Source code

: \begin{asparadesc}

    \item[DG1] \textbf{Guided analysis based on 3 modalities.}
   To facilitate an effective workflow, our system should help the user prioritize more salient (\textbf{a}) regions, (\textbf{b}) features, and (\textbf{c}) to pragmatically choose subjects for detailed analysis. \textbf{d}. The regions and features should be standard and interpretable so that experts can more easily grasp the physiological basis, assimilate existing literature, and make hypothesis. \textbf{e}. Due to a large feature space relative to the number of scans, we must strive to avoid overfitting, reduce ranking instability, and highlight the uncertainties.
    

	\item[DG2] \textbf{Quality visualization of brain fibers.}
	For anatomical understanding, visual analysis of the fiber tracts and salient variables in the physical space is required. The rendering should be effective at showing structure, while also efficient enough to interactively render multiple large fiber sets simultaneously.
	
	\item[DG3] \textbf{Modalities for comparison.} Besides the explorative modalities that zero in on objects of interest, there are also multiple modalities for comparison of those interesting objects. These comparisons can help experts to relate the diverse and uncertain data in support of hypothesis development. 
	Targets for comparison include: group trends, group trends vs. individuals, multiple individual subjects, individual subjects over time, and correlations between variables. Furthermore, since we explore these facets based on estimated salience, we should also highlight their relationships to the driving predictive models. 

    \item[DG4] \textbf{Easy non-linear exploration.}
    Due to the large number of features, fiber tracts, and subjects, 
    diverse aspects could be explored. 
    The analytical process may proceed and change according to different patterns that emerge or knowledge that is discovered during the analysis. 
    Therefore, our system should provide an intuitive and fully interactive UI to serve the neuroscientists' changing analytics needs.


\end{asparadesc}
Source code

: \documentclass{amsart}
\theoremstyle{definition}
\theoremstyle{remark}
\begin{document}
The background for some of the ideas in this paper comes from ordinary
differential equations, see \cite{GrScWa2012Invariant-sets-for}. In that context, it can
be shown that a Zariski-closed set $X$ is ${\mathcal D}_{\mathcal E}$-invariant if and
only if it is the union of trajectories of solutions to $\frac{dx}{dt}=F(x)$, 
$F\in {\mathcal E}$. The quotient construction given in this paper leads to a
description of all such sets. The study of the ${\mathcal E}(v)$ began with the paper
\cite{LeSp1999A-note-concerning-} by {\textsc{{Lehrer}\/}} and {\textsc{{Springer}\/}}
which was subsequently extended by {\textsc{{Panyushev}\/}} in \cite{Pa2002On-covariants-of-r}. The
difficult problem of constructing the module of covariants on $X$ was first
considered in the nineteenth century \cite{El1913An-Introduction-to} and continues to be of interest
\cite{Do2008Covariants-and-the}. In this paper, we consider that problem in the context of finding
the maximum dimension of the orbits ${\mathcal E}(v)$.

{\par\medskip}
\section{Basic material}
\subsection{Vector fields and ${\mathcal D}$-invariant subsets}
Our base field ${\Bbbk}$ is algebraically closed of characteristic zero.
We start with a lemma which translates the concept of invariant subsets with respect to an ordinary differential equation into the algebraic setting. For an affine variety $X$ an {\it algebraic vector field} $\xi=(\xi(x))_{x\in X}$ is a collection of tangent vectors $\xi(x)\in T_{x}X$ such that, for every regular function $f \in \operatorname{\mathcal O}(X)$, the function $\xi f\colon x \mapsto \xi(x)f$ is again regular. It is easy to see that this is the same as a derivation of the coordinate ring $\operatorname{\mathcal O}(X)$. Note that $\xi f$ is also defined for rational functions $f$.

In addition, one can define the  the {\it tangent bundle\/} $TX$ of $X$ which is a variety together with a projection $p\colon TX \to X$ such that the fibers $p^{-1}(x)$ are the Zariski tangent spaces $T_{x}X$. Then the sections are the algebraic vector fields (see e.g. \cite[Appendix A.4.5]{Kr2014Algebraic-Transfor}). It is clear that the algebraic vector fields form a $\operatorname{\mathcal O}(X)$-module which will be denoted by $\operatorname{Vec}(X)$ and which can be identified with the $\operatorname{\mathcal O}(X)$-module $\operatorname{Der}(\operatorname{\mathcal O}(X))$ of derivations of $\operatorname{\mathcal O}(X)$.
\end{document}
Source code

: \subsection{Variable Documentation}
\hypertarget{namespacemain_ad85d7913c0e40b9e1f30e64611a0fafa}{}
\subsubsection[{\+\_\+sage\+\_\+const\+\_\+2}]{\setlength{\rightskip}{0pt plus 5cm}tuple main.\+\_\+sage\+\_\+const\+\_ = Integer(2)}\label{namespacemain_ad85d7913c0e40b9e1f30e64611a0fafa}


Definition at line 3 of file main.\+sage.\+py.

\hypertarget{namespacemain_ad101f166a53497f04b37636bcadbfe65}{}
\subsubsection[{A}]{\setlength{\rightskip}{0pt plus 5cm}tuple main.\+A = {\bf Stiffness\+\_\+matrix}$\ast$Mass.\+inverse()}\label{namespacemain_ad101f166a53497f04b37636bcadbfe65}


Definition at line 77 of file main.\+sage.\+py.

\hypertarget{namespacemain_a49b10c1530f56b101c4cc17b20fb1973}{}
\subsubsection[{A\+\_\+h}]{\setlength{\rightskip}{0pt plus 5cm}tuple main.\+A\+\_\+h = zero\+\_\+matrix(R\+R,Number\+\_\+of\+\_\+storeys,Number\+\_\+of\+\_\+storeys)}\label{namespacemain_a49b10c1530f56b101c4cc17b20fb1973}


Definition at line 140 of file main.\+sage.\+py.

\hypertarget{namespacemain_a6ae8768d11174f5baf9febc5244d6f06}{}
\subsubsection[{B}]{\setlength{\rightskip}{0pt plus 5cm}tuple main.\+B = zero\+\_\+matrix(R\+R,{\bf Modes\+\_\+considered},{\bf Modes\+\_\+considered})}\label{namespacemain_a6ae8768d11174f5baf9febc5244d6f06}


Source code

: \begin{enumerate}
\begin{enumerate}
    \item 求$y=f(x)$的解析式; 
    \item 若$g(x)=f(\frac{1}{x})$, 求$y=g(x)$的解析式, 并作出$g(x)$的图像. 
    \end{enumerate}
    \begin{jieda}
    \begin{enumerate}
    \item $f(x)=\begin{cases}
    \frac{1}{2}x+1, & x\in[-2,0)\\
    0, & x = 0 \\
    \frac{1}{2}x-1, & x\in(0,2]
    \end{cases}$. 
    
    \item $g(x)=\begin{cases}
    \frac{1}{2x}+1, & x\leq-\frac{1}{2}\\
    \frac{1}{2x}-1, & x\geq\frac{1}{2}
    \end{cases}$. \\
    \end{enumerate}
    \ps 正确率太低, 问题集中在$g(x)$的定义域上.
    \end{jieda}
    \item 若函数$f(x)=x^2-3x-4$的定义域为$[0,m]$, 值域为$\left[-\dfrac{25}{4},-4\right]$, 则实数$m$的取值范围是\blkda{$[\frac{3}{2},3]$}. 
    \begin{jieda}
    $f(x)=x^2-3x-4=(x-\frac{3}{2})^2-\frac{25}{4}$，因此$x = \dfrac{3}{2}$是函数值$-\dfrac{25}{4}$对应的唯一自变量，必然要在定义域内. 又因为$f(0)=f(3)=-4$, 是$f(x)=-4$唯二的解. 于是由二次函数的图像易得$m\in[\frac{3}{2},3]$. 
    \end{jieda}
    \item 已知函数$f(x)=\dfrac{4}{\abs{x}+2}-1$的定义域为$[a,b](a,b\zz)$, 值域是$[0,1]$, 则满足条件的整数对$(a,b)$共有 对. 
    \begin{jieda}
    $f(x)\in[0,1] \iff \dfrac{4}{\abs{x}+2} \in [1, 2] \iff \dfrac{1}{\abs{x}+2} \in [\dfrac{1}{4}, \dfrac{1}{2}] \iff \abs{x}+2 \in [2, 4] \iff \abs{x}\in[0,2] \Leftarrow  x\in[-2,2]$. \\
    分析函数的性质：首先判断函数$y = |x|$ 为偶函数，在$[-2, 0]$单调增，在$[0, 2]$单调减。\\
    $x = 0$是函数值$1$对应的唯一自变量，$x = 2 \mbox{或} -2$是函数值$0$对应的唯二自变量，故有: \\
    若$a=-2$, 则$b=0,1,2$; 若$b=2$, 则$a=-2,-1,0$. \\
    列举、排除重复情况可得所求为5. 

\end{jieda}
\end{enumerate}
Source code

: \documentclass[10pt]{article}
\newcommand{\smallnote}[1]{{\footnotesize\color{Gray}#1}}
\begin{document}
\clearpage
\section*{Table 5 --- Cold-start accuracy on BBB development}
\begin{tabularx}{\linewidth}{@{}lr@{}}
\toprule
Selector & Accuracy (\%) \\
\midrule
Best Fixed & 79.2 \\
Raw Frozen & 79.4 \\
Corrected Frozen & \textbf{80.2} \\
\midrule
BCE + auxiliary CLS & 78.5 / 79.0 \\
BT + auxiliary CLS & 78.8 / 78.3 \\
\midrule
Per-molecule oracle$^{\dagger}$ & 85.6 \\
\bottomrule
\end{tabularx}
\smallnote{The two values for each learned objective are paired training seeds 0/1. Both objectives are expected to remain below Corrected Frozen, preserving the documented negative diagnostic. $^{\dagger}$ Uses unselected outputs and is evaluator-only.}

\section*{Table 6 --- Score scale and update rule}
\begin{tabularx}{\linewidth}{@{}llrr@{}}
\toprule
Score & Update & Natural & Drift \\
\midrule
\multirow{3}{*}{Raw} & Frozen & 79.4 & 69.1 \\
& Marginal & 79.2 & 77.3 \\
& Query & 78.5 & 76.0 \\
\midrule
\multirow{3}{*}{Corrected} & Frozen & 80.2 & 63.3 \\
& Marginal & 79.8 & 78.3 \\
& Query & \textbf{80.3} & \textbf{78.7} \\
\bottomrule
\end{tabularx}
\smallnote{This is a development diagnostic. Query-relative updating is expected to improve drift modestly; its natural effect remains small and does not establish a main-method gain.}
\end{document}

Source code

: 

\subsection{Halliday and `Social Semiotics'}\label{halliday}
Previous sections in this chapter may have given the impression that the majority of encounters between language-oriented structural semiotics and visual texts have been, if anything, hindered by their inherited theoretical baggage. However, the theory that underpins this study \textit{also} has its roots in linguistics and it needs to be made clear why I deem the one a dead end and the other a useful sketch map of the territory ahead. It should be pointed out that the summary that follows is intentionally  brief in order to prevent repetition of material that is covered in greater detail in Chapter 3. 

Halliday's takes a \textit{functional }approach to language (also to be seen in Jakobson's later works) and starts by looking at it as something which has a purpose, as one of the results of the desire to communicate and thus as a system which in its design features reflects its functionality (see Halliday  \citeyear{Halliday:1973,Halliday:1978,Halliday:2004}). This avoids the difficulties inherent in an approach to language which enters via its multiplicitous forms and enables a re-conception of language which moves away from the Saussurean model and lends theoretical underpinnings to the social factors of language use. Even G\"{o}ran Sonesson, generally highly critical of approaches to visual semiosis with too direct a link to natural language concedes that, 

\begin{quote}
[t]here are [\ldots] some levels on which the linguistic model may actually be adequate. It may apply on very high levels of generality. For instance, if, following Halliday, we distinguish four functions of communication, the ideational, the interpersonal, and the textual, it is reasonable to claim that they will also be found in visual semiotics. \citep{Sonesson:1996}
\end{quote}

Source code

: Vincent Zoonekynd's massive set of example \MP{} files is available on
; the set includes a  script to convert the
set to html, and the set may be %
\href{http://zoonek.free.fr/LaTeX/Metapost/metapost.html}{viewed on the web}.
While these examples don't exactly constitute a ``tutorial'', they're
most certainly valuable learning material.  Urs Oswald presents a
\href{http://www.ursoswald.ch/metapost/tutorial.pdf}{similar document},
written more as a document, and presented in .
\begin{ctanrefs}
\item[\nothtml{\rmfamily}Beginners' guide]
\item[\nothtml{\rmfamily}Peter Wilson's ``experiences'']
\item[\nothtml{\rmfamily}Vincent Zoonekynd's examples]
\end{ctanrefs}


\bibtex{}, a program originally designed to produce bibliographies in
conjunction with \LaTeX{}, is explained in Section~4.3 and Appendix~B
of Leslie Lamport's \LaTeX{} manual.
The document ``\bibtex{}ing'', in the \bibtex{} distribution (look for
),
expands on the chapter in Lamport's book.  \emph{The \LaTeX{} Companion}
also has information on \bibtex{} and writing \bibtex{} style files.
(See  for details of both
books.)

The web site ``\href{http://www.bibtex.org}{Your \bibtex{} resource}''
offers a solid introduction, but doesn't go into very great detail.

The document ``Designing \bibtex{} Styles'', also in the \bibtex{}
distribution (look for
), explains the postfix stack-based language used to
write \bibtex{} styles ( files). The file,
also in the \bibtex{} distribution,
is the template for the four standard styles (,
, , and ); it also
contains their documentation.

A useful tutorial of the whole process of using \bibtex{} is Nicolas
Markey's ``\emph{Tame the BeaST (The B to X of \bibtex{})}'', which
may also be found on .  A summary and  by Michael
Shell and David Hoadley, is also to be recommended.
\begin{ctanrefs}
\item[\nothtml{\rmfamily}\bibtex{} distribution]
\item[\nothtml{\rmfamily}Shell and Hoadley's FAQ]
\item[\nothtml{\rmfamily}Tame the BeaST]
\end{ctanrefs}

EXERCISE INSTRUCTIONS = Write out the records exactly, starting at the first line and stopping after the line that contains "For anatomical understanding, visual".

RESULT OF THIS EXERCISE =
Source code

: \begin{asparadesc}

    \item[DG1] \textbf{Guided analysis based on 3 modalities.}
   To facilitate an effective workflow, our system should help the user prioritize more salient (\textbf{a}) regions, (\textbf{b}) features, and (\textbf{c}) to pragmatically choose subjects for detailed analysis. \textbf{d}. The regions and features should be standard and interpretable so that experts can more easily grasp the physiological basis, assimilate existing literature, and make hypothesis. \textbf{e}. Due to a large feature space relative to the number of scans, we must strive to avoid overfitting, reduce ranking instability, and highlight the uncertainties.
    

	\item[DG2] \textbf{Quality visualization of brain fibers.}
	For anatomical understanding, visual analysis of the fiber tracts and salient variables in the physical space is required. The rendering should be effective at showing structure, while also efficient enough to interactively render multiple large fiber sets simultaneously.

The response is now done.